Part 5 of 'Learning Matters' describes examples of how that can be achieved. It is not just me making this argument. See Maurice Holt and others here.


Michael Pyke's picture
Tue, 19/05/2015 - 15:45

Roger, what, would you say, is the mechanism that links low CATs scores with socio-economic deprivation?

Roger Titcombe's picture
Sun, 24/05/2015 - 15:02

Michael - That is not the link that I make. The link is between low mean CATs scores and the relative affluence of particular local communities. This is an important distinction. I argue in Learning Matters that children at all developmental stages can have their cognitive ability significantly raised through the right sort of curriculum/teaching methods that should be provided in a good comprehensive school.

The key educational concept is 'individual personal development', not maximising outcome test scores to meet high stakes (for schools and teachers) targets.

The tragedy is that in our marketised education system the very children most in need of cognitively developmental curriculum are those that are most likely to be denied access to it. There in no incentive for a school to invest in developing anything that does not provide a quick payback in terms of L4+SATs and/or GCSE C grades

It a matter of demographic drift linked to aspiration and meritocratic social mobility.

This is how I put it in Section 4.8 of 'Learning Matters'.

4.8 Why do areas of poor housing produce a lower proportion of brighter children?

This association is very hard for many on the political left to accept, often resulting in a ‘shoot the messenger’ response. Therefore the explanation has to be clearly set out.
There are many reasons on a variety of levels, none of which necessarily require any resort to explanations based on genetic inheritance.

We can start with the long established pattern that children’s success at school is strongly linked to parental academic qualifications. If we make the further reasonable assumption that parents with better qualifications tend to have better jobs with higher pay and that parents that can afford it tend to move to more ‘up market’ areas of housing then we have a pretty convincing explanation.
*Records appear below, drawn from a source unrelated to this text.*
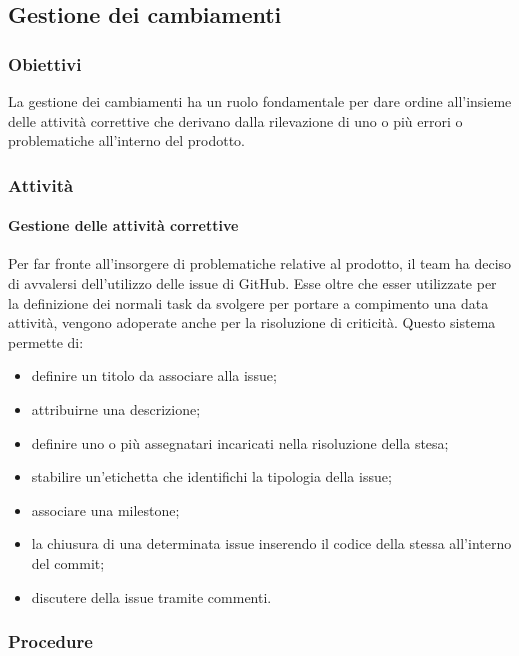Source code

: \subsection{Gestione dei cambiamenti}
\subsubsection{Obiettivi}
La gestione dei cambiamenti ha un ruolo fondamentale per dare ordine all'insieme delle attività correttive che derivano dalla rilevazione di uno o più errori o problematiche all'interno del prodotto.

\subsubsection{Attività}
\paragraph{Gestione delle attività correttive}
Per far fronte all'insorgere di problematiche relative al prodotto, il team ha deciso di avvalersi dell'utilizzo delle issue di GitHub. Esse oltre che esser utilizzate per la definizione dei normali task da svolgere per portare a compimento una data attività, vengono adoperate anche per la risoluzione di criticità. Questo sistema permette di:
\begin{itemize}
	\item definire un titolo da associare alla issue;
	\item attribuirne una descrizione;
	\item definire uno o più assegnatari incaricati nella risoluzione della stesa;
	\item stabilire un'etichetta che identifichi la tipologia della issue;
	\item associare una milestone;
	\item la chiusura di una determinata issue inserendo il codice della stessa all'interno del commit;
	\item discutere della issue tramite commenti.
\end{itemize}

\subsubsection{Procedure}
A more academic argument is made by Peter Saunders (1.3) in his Civitas book, Social Mobility Myths (June 2010).

Far from being housing of last resort, living in a well-built council house in a pleasant suburb was a perfectly sensible lifestyle choice before the massive house price inflation caused by Margaret Thatcher’s housing policies, later enthusiastically taken up by New Labour, made it an economic necessity for aspiring families to ‘get onto the housing ladder’ (1.4).

Poor mean cognitive ability postcodes are not however monopolised by council housing. In many northern towns the poorest housing is increasingly not council houses but privately rented (and sometimes even privately owned) Victorian terraces. Such privately rented housing was widely condemned in the 1960s as Rachmanism after the notoriously exploitive private landlord whose exposure led to rent controls that have long since been abolished.

Comprehensive education had always assumed neighbourhood schools, and enlightened LAs like the former Inner London Education Authority (ILEA) well understood the link between cognitive ability, social class and areas of deprivation. School catchment areas were devised so as to make its schools as socially heterogeneous as possible. These powers were removed by the 1988 Education Act.

There is a further illustration by way of personal anecdote in Section C 1.4 in 'Learning Matters'.

You can read this on my website here


Barry Wise's picture
Fri, 22/05/2015 - 16:53


Poor perinatal nutrition?

Cultural factors such as amount/style of talk by parents in early childhood?

Probably a combination of these and others.